Few astronomers would dispute the pivotal rôle that the astronomical spectrograph has played in the development of astrophysics. Of all astronomical instruments other than the telescope itself, none other can compete with the spectrograph for the range of new astronomical knowledge it has provided, and for the insights it has given on the physical nature of the celestial bodies in the Universe. Together with the predecessor of the spectrograph, the visual spectroscope, these instruments have revolutionized our knowledge of the Sun, the planets, stars, gaseous nebulae, the interstellar medium, galaxies and quasars.

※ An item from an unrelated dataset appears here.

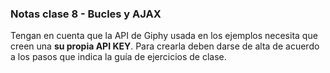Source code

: ### Notas clase 8 - Bucles y AJAX
Tengan en cuenta que la API de Giphy usada en los ejemplos necesita que creen una **su propia API KEY**. Para crearla deben darse de alta de acuerdo a los pasos que indica la guía de ejercicios de clase.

Without the spectrograph, we would know nothing of solar or stellar composition, nothing about stellar rotation rates, and much less than we do on stellar space motions and binary stars. Even the real nature of the stars themselves would be a matter of conjecture and debate. And we would have rudimentary knowledge of the conditions prevailing in gaseous and planetary nebulae and of the nature of external galaxies beyond the Milky Way. There would be no Hubble's law, and hence no direct knowledge of the expansion of the Universe other than indirect inference based on Olbers' paradox or on theoretical prediction. Quasars would not be easily distinguished from stars, and the study of radio galaxies and active galactic nuclei would be limited to their morphological properties in optical or radio images. In short, optical spectrographs have underpinned almost every branch of astrophysics in the past century and a half.